---------- Data to process ----------
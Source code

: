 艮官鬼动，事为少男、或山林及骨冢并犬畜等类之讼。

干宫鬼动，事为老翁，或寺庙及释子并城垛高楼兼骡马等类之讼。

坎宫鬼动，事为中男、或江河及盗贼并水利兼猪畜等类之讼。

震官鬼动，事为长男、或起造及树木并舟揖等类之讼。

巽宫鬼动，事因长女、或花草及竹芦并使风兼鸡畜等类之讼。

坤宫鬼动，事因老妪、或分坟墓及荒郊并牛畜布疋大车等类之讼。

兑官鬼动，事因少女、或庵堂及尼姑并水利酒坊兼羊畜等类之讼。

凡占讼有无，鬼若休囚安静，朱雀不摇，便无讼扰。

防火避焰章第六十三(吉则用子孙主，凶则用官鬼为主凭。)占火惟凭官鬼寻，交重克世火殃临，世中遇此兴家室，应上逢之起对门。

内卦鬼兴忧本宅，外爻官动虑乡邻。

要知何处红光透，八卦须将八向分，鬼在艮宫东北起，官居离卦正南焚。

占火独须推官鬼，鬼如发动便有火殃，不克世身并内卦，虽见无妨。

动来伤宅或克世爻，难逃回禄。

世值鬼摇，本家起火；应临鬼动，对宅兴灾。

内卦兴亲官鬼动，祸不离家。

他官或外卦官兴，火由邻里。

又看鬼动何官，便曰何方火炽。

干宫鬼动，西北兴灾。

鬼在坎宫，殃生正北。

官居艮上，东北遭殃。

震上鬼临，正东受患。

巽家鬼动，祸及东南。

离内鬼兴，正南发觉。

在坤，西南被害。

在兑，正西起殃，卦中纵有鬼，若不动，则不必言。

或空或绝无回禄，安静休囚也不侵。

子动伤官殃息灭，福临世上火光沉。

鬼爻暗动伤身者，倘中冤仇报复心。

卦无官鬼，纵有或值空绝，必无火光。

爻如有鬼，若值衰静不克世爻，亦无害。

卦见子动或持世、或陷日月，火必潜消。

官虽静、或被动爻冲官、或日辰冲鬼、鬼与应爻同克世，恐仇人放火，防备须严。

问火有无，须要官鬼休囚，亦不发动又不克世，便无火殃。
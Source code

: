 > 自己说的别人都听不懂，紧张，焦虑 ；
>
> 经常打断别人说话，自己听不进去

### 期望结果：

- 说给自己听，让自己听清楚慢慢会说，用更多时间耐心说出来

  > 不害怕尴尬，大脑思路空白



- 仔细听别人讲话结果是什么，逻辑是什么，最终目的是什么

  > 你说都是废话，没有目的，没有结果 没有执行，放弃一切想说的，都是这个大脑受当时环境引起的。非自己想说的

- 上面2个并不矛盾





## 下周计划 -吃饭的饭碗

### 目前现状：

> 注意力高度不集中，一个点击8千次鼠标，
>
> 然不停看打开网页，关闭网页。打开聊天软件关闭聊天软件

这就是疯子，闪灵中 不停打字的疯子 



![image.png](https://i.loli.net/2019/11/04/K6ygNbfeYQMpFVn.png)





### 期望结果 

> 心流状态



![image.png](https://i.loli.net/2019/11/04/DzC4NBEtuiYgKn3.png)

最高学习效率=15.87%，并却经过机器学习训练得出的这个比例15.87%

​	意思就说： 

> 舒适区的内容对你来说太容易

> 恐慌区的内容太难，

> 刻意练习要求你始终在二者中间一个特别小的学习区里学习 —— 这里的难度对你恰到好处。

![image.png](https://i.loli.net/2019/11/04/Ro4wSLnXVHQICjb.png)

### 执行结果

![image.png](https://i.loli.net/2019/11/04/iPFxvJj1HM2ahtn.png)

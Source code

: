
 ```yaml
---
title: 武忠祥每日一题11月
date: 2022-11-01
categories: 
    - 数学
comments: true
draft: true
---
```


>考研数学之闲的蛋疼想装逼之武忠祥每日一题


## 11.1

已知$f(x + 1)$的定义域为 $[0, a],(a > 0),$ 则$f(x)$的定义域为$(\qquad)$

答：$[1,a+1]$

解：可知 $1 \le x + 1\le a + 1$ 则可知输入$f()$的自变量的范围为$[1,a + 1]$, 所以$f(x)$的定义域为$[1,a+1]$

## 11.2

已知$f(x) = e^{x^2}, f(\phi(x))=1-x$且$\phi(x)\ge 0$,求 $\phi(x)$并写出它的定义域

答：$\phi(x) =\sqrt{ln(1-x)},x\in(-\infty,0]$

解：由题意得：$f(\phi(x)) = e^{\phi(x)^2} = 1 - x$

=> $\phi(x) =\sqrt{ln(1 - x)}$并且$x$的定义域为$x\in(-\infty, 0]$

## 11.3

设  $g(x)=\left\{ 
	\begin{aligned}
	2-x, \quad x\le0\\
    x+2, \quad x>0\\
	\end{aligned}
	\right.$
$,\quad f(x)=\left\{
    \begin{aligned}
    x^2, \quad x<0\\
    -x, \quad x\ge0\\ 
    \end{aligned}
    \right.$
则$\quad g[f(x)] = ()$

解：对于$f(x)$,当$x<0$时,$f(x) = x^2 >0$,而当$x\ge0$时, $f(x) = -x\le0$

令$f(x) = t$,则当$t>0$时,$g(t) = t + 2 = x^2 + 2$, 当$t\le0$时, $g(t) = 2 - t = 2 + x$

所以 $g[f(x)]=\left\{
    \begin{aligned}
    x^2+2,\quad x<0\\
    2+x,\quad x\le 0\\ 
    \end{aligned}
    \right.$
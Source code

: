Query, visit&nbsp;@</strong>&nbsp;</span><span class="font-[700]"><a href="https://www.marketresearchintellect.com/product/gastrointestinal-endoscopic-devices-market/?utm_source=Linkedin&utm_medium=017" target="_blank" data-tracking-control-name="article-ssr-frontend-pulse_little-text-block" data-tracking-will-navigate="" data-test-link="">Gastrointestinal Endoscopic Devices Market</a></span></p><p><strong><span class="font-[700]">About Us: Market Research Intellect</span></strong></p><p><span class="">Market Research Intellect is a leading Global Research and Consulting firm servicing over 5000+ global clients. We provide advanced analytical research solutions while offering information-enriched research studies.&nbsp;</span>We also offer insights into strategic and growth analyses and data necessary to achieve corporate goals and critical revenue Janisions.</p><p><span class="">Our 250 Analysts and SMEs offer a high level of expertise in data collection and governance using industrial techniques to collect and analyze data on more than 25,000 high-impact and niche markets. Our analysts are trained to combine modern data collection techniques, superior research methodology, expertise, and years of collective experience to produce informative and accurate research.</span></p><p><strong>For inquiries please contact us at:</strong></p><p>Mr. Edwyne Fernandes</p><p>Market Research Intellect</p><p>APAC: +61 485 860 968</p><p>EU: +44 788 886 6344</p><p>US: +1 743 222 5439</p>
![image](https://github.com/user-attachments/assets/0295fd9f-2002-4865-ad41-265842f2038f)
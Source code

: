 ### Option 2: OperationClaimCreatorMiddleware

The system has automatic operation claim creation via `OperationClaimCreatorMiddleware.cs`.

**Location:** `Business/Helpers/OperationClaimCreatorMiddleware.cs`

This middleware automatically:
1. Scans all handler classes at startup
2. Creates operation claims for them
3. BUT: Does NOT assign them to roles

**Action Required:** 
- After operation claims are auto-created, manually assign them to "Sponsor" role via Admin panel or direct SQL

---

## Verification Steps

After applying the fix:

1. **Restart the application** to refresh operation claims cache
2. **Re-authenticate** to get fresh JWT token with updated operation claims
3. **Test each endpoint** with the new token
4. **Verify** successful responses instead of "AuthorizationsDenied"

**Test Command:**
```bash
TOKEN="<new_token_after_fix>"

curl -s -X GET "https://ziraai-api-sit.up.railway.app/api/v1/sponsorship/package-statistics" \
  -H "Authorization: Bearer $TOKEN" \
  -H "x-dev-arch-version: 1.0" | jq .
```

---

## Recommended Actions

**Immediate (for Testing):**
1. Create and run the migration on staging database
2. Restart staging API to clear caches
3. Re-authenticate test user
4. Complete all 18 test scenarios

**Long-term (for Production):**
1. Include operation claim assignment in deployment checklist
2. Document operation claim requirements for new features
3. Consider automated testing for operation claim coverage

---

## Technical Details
----------
Look through the data and show every line containing "Restart".

1. **Restart the application** to refresh operation claims cache
2. Restart staging API to clear caches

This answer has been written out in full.